Research

Thermal WIMPs are another well-motivated candidate for dark matter, arising as e.g. the lightest superpartner in supersymmetry. Null searches for superpartners at the LHC suggest that nature may implement a split nature of SUSY, where the scalars have large masses. Furthermore, while Wino DM is now excluded by indirect detection, higgsino dark matter Split-SUSY is to-date unprobed. In particular, higgsinos cannot scatter inelastically through Z-exchange and are below the neutrino floor in direct detection experiments. In [arXiv:2207.10090], we showed that the Fermi gamma-ray telescope has strong sensitivity to higgsino annihilation in the Galactic Center due to the continuum arising from the WW and ZZ annihilation channels, which had previously been overlooked in favor of the line signal.

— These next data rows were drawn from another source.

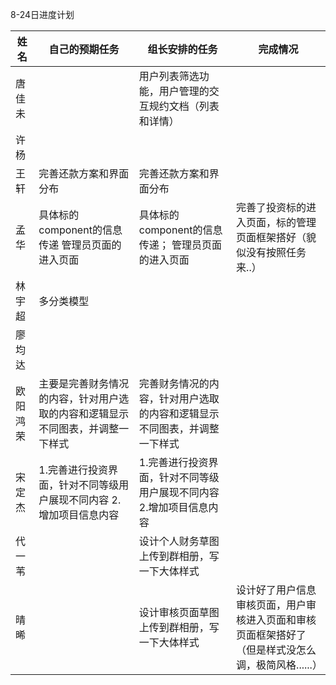 8-24日进度计划

 

| 姓名   | 自己的预期任务                                 | 组长安排的任务                              | 完成情况 |
| ---- | --------------------------------------- | ------------------------------------ | ---- |
| 唐佳未  |                                         | 用户列表筛选功能，用户管理的交互规约文档（列表和详情）          |      |
| 许杨   |                                         |                                      |      |
| 王轩   | 完善还款方案和界面分布                     | 完善还款方案和界面分布                                     |      |
| 孟华   | 具体标的component的信息传递  管理员页面的进入页面          | 具体标的component的信息传递；  管理员页面的进入页面      |   完善了投资标的进入页面，标的管理页面框架搭好（貌似没有按照任务来..）   |
| 林宇超  |            多分类模型                             |                                      |      |
| 廖均达  |                                         |                                      |      |
| 欧阳鸿荣 | 主要是完善财务情况的内容，针对用户选取的内容和逻辑显示不同图表，并调整一下样式 | 完善财务情况的内容，针对用户选取的内容和逻辑显示不同图表，并调整一下样式 |      |
| 宋定杰  | 1.完善进行投资界面，针对不同等级用户展现不同内容 2.增加项目信息内容           | 1.完善进行投资界面，针对不同等级用户展现不同内容<br> 2.增加项目信息内容                                              |      |
| 代一苇  |                                         | 设计个人财务草图上传到群相册，写一下大体样式               |      |
| 晴晞   |                                         | 设计审核页面草图上传到群相册，写一下大体样式               |   设计好了用户信息审核页面，用户审核进入页面和审核页面框架搭好了（但是样式没怎么调，极简风格......）   |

Although the line signal is cleaner, the continuum flux is much larger than that of the line. We found a 2-sigma preference for a higgsino dark matter annihilation signal that could be consistent with the thermal scenario under some realistic dark matter profiles, and will be further testable in the future at CTA. 

The QCD axion is notoriously difficult to probe, but string theory predicts a large number of lighter axions that may be more strongly coupled to the Standard Model. Axions have additional phenomenology over that of neutrinos in that they can oscillate into photons in the presence of a magnetic field. Then, we can imagine that axions produced in the hot cores of neutron stars may free-stream out of the star, and convert into photons in the magnetosphere, with energies of a few keV.

Most excitingly, in [arXiv:1910.02956, arXiv:1910.04164], my collaborators and I found evidence for a hard X-ray signal that looks consistent with that scenario at the seven neutron stars known as the Magnificent Seven, which were not supposed to produce hard X-rays. It turns out that if the neutron stars are superfluid in their interiors, then axions may induce X-rays also at much higher energies above 10 keV. We're actively analyzing data from the NuSTAR telescope to see if this is the case. See [arXiv:1903.05088, arXiv:2104.12772, arXiv:2411.05041] for the analogous case operating in white dwarfs and [arXiv:2008.03305] for that in Wolf-Rayet stars, where no such excesses are observed.